If you read and understand how this system works, any modification you want to make to a Windows operating system will cause it to fail the Health Check. If you try to connect with any alternate operating system it will fail the Health Check. And yeah, a virus infected machine will also fail the Health Check.
However the point is that the system is a whitelist. It checks the precise binary version of the operating system. All it can check weather it has been specifically pre-approved. When this system sees a computer infected with an unknown virus, when this system sees a computer with an unknown operating system, all it knows is that there is unknown unidentified software on the computer. Some random operating system looks the same as some random a virus. Any system that has not been pre-approved is TREATED as a virus.
Anyone who attempts to connect to the network with Linux, or any other operating system, it will fail the "Health Check". Any computer that fails the Health Check is assumed to be infected. The computer is "Quarantined". Quarantine means that you are denied internet access.

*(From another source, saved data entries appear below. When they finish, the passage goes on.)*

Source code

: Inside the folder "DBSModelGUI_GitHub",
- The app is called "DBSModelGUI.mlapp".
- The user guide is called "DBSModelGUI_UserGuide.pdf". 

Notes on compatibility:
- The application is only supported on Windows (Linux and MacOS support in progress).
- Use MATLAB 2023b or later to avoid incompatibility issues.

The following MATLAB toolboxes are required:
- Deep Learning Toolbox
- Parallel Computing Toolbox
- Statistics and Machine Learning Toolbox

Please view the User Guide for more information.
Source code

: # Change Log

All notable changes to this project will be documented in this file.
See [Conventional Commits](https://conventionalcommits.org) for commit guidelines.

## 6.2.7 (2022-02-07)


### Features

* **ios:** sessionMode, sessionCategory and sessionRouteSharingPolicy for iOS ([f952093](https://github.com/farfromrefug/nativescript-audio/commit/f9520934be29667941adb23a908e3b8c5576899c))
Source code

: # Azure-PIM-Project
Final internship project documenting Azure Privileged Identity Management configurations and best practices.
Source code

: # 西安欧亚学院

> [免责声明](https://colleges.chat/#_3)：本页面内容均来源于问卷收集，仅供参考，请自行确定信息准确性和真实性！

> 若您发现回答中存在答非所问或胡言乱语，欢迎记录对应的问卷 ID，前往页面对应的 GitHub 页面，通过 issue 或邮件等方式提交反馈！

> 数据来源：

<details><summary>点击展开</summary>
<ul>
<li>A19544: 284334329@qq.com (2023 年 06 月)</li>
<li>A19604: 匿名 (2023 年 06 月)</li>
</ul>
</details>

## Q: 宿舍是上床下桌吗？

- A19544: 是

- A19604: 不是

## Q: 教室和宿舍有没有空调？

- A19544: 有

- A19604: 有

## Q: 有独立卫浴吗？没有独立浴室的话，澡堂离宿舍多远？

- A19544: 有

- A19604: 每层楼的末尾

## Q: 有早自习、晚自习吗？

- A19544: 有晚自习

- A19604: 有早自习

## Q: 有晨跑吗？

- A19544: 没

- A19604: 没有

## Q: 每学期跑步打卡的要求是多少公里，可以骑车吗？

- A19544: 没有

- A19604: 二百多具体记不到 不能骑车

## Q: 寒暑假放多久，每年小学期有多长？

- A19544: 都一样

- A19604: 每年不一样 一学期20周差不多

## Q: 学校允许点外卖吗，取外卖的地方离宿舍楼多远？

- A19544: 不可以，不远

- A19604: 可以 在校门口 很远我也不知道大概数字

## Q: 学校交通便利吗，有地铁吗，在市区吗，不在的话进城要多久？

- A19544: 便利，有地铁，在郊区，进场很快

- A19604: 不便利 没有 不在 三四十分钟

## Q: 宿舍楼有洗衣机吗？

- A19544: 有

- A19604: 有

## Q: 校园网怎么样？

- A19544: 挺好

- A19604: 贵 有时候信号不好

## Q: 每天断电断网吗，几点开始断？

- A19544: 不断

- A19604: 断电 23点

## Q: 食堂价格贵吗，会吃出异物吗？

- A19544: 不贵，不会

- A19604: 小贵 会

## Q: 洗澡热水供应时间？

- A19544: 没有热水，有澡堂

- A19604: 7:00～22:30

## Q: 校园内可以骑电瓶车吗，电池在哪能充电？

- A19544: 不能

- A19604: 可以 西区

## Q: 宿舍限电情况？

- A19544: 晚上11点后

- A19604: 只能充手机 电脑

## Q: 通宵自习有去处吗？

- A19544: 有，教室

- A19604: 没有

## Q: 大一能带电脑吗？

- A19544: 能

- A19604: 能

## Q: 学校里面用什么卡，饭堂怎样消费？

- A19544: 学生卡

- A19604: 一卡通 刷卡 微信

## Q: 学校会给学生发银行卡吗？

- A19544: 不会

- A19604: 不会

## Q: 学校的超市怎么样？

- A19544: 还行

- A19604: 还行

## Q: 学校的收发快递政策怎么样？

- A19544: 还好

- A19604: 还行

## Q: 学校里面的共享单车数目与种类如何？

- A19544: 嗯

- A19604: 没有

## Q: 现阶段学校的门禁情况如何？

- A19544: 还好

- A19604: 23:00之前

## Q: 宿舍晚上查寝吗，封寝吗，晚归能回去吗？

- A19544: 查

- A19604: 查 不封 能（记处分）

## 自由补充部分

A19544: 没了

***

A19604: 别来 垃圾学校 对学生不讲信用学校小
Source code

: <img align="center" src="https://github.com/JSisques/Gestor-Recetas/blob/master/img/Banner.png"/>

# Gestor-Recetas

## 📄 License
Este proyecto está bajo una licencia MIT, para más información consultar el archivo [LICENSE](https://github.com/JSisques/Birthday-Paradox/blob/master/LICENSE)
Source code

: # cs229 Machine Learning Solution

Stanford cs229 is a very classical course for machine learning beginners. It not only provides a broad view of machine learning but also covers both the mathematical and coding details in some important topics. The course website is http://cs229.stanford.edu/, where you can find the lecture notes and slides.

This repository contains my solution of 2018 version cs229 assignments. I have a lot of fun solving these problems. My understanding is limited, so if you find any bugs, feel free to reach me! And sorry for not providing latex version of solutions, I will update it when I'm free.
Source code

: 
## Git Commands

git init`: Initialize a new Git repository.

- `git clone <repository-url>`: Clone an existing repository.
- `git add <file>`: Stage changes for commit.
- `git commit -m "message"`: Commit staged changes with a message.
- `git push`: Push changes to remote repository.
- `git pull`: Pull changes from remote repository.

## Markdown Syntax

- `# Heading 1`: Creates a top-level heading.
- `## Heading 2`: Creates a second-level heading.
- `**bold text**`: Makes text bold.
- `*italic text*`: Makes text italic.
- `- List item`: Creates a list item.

One can certainly argue that the intent of this system is to block viruses and malware. However the fact is that the PDF is advocating that this system be imposed by ISPs. The fact is that this system treats any unrecognized operating system like a virus. The fact is that any unapproved system is denied an internet connection. In theory your ISP could put specific binary version of Linux on their whitelist so it will be recognized. However but the instant you recompile Linux it will no longer be recognized. It doesn't matter if you're improving Linux or even patching Linux to prevent it from getting infected. The fact is that the operating system binary is different, it is again unrecognized. You fail the Health Check. You are denied an internet connection. The fact that other operating systems could in theory be whitelisted is completely empty in reality. Macs would survive by for a while in a big show charade of interoperability, but it's a fantasy to imagine even they could last for long.
One could argue that there are good people with good intent working on this, but the fact is that "creating Sauron's eye" is a disturbingly accurate description.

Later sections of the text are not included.